No se lo notaba muy entusiasmado. León
observó con envidia el coche rojo del alemán Otto von Cliffke, el gran y
difícil adversario. Grande, porque se había asido con los últimos tres
triunfos en las carreras organizadas por el gobierno de provincia; y difícil,
porque el germano tenía el mejor auto y era muy tramposo. El
Mercedes Benz Furgher reforzaba
la caja trasera con un sobrepeso que le daba mayor estabilidad y soportaba
los rudos ajetreos del camino de tierra sin colear. Además, sus costosas
cubiertas de goma Sterling llevaban
impresas unas ranuras o pistas de caucho mezclado con feldespato que
otorgaban mayor agarre al suelo y evitaban el desgaste en ripio. Esas
ventajas técnicas se complementaban con la verdadera joyita del coche: su
motor en V8 con pistones de acero inoxidable y radiador antioxidante. Finalmente,
el Buick Touring Car de Federico
Ganzué constituía toda una novedad en la ciudad. Era un coche escocés de
pequeñas dimensiones y baja potencia de aceleración. Su cualidad principal
era el peso Era extremadamente liviano y de notable suspensión. El
Renault de León, por el contrario era el coche más pesado de la
carrera. Muchos los apodaban como el “Acorazado”, por su semejanza con
los barcos de guerra en el
color y sus líneas alargadas y puntiagudas. La comprimida suspensión
delantera le otorgaba mayor compresión con el viento a favor y ahorraba
aceite en las velocidades bajas, donde es preciso rebajar los cambios. En
consecuencia, León desgastaría
mucho menos la caja de
comandos. El
día estaba espléndido y la gente se apiñaba en los lugares reservados. Se
había aconsejado a los pobladores no salir a las calles destinadas al
circuito para evitar accidentes. Sin embargo, los corredores se encontrarían
con muchas personas que preferían esperar a los automóviles en las
esquinas por donde debían doblar, según el trazado reglamentario. La
bandera a cuadros se desplegó por los aires y los cuatro conductores
corrieron frenéticamente hacia sus máquinas. Los muchachos encargados del
contacto accionaron sus palancas y el rugir de los motores inundó la
costanera. Los aplausos y muestras de entusiasmo atronaron en las tribunas y
en las calles, al paso de los bólidos ruidosos y estrafalarios. La
largada fue muy normal y los cuatro coches se alinearon en una vertiginosa
fila que serpenteaba por el trayecto rumbo al faro donde su director, el
capital Müller, había desplegado una enorme lona alentando a su
compatriota von Cliffke. A
la hora de marcha, los conductores empezaron a distanciarse debido a sus
particulares ritmos de carrera.
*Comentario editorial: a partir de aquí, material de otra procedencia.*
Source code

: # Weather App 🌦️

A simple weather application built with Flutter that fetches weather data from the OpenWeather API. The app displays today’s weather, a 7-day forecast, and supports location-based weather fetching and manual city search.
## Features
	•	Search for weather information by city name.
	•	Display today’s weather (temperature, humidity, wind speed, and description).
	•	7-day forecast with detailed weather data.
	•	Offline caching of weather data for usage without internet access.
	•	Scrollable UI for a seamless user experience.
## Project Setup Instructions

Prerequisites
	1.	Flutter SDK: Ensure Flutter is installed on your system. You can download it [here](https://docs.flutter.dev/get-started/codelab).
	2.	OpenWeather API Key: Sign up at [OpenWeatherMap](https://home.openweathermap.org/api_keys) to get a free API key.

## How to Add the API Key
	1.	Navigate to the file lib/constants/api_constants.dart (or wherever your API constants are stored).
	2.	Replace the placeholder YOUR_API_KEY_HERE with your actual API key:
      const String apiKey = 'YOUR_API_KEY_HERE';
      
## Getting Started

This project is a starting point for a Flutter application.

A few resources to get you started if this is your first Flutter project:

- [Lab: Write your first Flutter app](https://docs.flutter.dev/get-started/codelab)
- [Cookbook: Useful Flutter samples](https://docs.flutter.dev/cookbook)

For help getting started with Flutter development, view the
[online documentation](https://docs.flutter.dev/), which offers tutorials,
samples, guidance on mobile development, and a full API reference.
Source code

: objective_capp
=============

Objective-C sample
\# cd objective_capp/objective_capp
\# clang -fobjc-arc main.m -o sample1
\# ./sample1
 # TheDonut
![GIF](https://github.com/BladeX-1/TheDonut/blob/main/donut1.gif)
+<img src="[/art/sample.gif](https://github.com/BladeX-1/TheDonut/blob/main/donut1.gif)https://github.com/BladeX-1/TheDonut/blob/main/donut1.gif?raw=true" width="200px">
La punta era conservada por Enrique Ferguson
y su Ford; en segundo lugar,
Federico Ganzué demostraba tener muy en claro el rigor de la competencia,
dado que era su primera participación oficial. En el tercero, se había
ubicado León y su pesado bólido y completaba el tren el alemán, quien a
propósito había elegido esa ubicación para planear su sucia estrategia
con calma. El mcamino estaba enlodado en un tramo entre la Barranca de Los
Acantilados y Playa Chapadmalal. Si no se tenía la precaución de aminorar
la marcha y recular en los espacios cenagosos, el automóvil quedaría
atascado en el barro. El
coche rojo de Otto Von Cliffke apareció en el retrovisor de León echando
una endemoniada estela de lodo que desdibuja sus contornos. Otto
von Cliffke era un verdadero perro de caza y allá por los caminos sureños
rumbo al Boulevard del Atlántico nadie podía comprobar los perversos métodos
que tenía el germano para asegurarse la carrera. La moral caballeresca hacía
que ninguno dijera nada una vez terminado el evento. Una cuestión de
orgullo silenciaba las bocas por aquel entonces. Cada uno de los
contrincantes se reservaría los comentarios, mentirían y prepararían la
estrategia para vencer en la próxima oportunidad. Otto
despedía toscas hacia las márgenes del camino, en un intento desesperado
por alcanzar a León y arrojarlo a la banquina. Si su propósito era sacarlo
de la carrera, le tomaría un poco de trabajo. León
era consciente de que al alemán le sobraba motor. Pero no se impacientaba
por ello. Al tomar la curva sintió un golpe en el costado derecho a la
altura del tanque de combustible, que zarandeó el vehículo. El metal del
paragolpe trasero crujió violentamente. Otto atacaba por la derecha y León
debía conservar el puesto para evitar que ambos coches se pusieran a la
par. Cuando
cruzaron el primer puente de arroyo, percibió que Enrique estaba alcanzando
una de las lomas más difíciles del trayecto. Calculó entonces que su
andar lento se debía a los frecuentes obstáculos del camino y a lo elevado
de la cuesta. ¡Otra
vez la estocada de Otto! Le
resultaría muy difícil sobrepasar a Fragnaud por la derecha. Los obstáculos
de las cuestas, el lodo y la pericia del francés constituían verdaderos
desafíos. En
subida, la visibilidad se entorpeció y el peligro del ganado suelto,
pastando al borde de la ruta, comenzó a rondar por la mente de León.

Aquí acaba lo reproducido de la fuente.